18.4 Common pitfalls and best practices

Table of Contents

Typical Pitfalls When Starting with OpenShift

Misunderstanding Projects, Namespaces, and Multi-Tenancy

Many teams treat an OpenShift cluster as if it were a single-tenant environment and:

Put everything into a single project (namespace).
Mix dev, test, and prod workloads in one project.
Share service accounts and credentials across teams.

Consequences:

Hard to apply different security and resource policies.
Risk of accidental cross-team impact (e.g., deleting shared resources).
Difficult cost and capacity attribution per team or environment.

Better approach:

Use separate projects per team and per environment (e.g., team-a-dev, team-a-test, team-a-prod).
Use RBAC to scope who can access which projects.
Use resource quotas and limit ranges per project to avoid noisy neighbors.

Ignoring Resource Requests, Limits, and Quotas

A common mistake is leaving CPU and memory unspecified or using arbitrary values:

No resources.requests set:

The scheduler has poor information, resulting in inefficient placement.

No resources.limits set:

A runaway process can consume all memory on a node and trigger OOM kills for other pods.

Over-committing or under-committing:

Over-commit: too many pods per node, leading to contention and throttling.
Under-commit: cluster appears “full” even with unused capacity.

Better approach:

Always specify resources.requests and resources.limits for CPU and memory in pod templates.
Define sensible LimitRange and ResourceQuota in each project.
Establish sizing guidelines for teams (e.g., small/medium/large pod flavors).

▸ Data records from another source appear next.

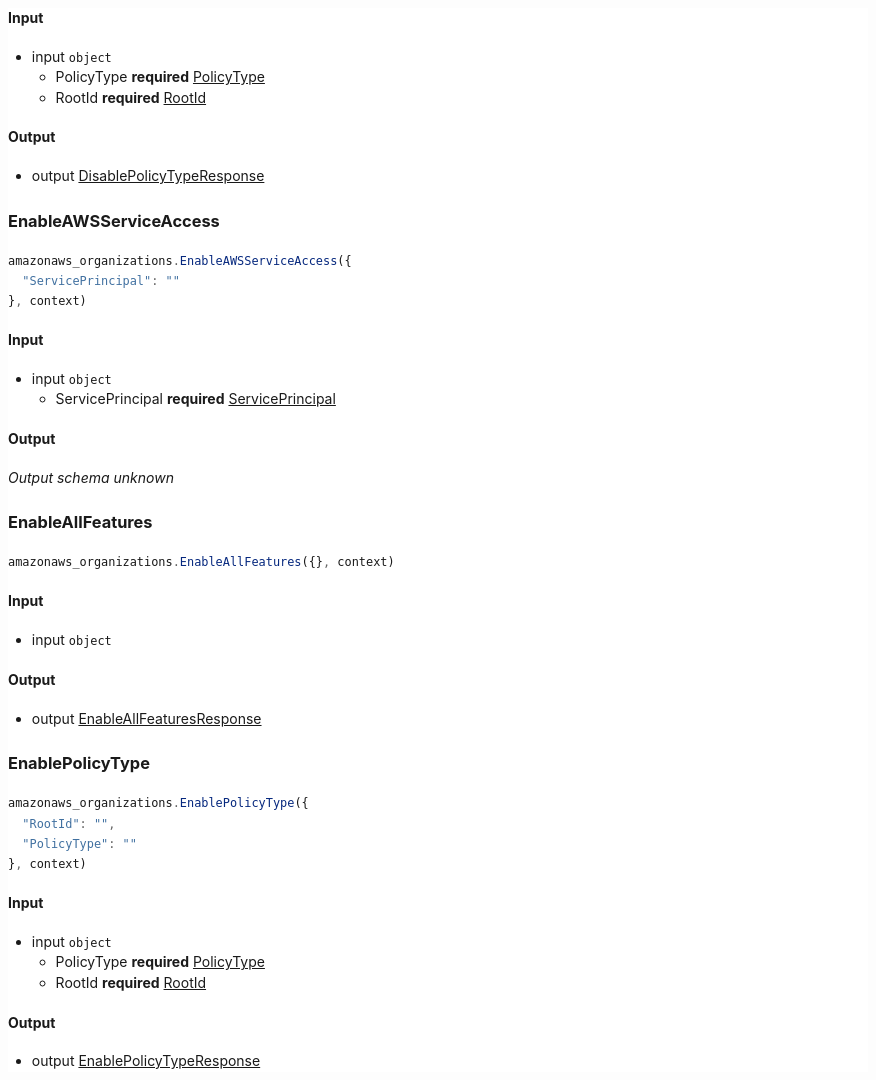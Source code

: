 #### Input
* input `object`
  * PolicyType **required** [PolicyType](#policytype)
  * RootId **required** [RootId](#rootid)

#### Output
* output [DisablePolicyTypeResponse](#disablepolicytyperesponse)

### EnableAWSServiceAccess



```js
amazonaws_organizations.EnableAWSServiceAccess({
  "ServicePrincipal": ""
}, context)
```

#### Input
* input `object`
  * ServicePrincipal **required** [ServicePrincipal](#serviceprincipal)

#### Output
*Output schema unknown*

### EnableAllFeatures



```js
amazonaws_organizations.EnableAllFeatures({}, context)
```

#### Input
* input `object`

#### Output
* output [EnableAllFeaturesResponse](#enableallfeaturesresponse)

### EnablePolicyType



```js
amazonaws_organizations.EnablePolicyType({
  "RootId": "",
  "PolicyType": ""
}, context)
```

#### Input
* input `object`
  * PolicyType **required** [PolicyType](#policytype)
  * RootId **required** [RootId](#rootid)

#### Output
* output [EnablePolicyTypeResponse](#enablepolicytyperesponse)
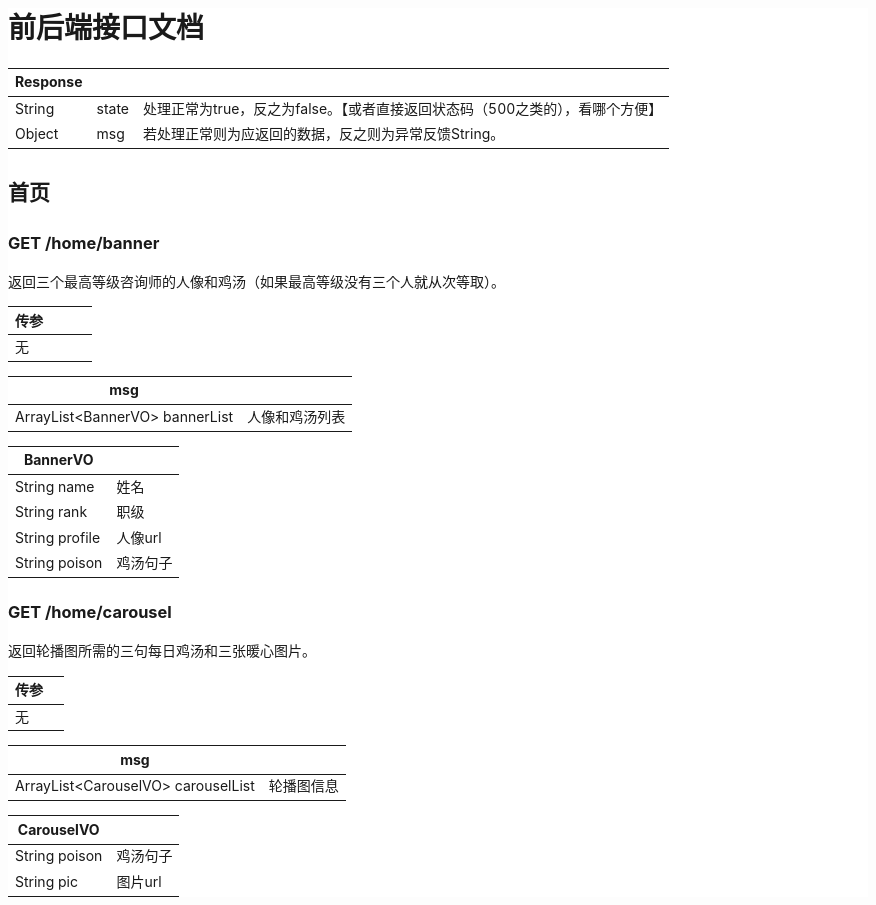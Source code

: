 # 前后端接口文档

| Response |       |                                                              |
| -------- | ----- | ------------------------------------------------------------ |
| String   | state | 处理正常为true，反之为false。【或者直接返回状态码（500之类的），看哪个方便】 |
| Object   | msg   | 若处理正常则为应返回的数据，反之则为异常反馈String。         |

## 首页

### GET /home/banner

返回三个最高等级咨询师的人像和鸡汤（如果最高等级没有三个人就从次等取）。

| 传参 |      |      |      |
| ---- | ---- | ---- | ---- |
| 无   |      |      |      |

| msg                             |                |
| ------------------------------- | -------------- |
| ArrayList\<BannerVO> bannerList | 人像和鸡汤列表 |

| BannerVO       |          |
| -------------- | -------- |
| String name    | 姓名     |
| String rank    | 职级     |
| String profile | 人像url  |
| String poison  | 鸡汤句子 |

### GET /home/carousel

返回轮播图所需的三句每日鸡汤和三张暖心图片。

| 传参 |      |
| ---- | ---- |
| 无   |      |

| msg                                 |            |
| ----------------------------------- | ---------- |
| ArrayList\<CarouselVO> carouselList | 轮播图信息 |

| CarouselVO    |          |
| ------------- | -------- |
| String poison | 鸡汤句子 |
| String pic    | 图片url  |
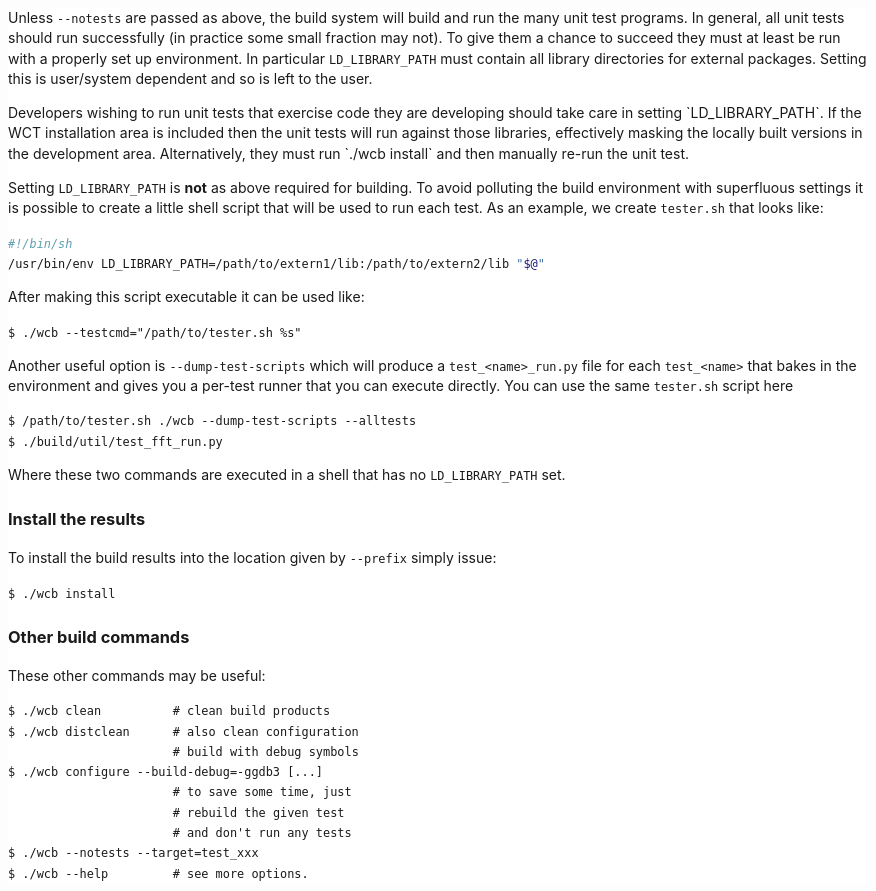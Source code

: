 </div>

Unless `--notests` are passed as above, the build system will build and run the many unit test programs. In general, all unit tests should run successfully (in practice some small fraction may not). To give them a chance to succeed they must at least be run with a properly set up environment. In particular `LD_LIBRARY_PATH` must contain all library directories for external packages. Setting this is user/system dependent and so is left to the user.

<div class="INFO">
Developers wishing to run unit tests that exercise code they are developing should take care in setting `LD_LIBRARY_PATH`. If the WCT installation area is included then the unit tests will run against those libraries, effectively masking the locally built versions in the development area. Alternatively, they must run `./wcb install` and then manually re-run the unit test.

</div>

Setting `LD_LIBRARY_PATH` is **not** as above required for building. To avoid polluting the build environment with superfluous settings it is possible to create a little shell script that will be used to run each test. As an example, we create `tester.sh` that looks like:

```sh
#!/bin/sh
/usr/bin/env LD_LIBRARY_PATH=/path/to/extern1/lib:/path/to/extern2/lib "$@"
```

After making this script executable it can be used like:

    $ ./wcb --testcmd="/path/to/tester.sh %s"

Another useful option is `--dump-test-scripts` which will produce a `test_<name>_run.py` file for each `test_<name>` that bakes in the environment and gives you a per-test runner that you can execute directly. You can use the same `tester.sh` script here

    $ /path/to/tester.sh ./wcb --dump-test-scripts --alltests
    $ ./build/util/test_fft_run.py

Where these two commands are executed in a shell that has no `LD_LIBRARY_PATH` set.


<a id="install-built-code"></a>

### Install the results

To install the build results into the location given by `--prefix` simply issue:

    $ ./wcb install


<a id="other-build-commands"></a>

### Other build commands

These other commands may be useful:

    $ ./wcb clean          # clean build products
    $ ./wcb distclean      # also clean configuration
                           # build with debug symbols  
    $ ./wcb configure --build-debug=-ggdb3 [...]
                           # to save some time, just 
                           # rebuild the given test 
                           # and don't run any tests
    $ ./wcb --notests --target=test_xxx
    $ ./wcb --help         # see more options.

Treating OpenShift Like “Just VMs”

Applications often arrive “lift-and-shift” from VMs:

Stateful applications using local disk or in-container storage.
Manual configuration via SSH or interactive shells inside containers.
Long-running background tasks managed manually.

Consequences:

Loss of data when pods are rescheduled.
Configuration drift and unrepeatable deployments.
Fragile operational practices that do not fit container orchestration.

Better approach:

Externalize state to persistent volumes or external services.
Use ConfigMaps, Secrets, and environment variables for configuration.
Use DeploymentConfigs/Deployments, Jobs, and CronJobs instead of manual process management.
Define everything as YAML manifests in version control.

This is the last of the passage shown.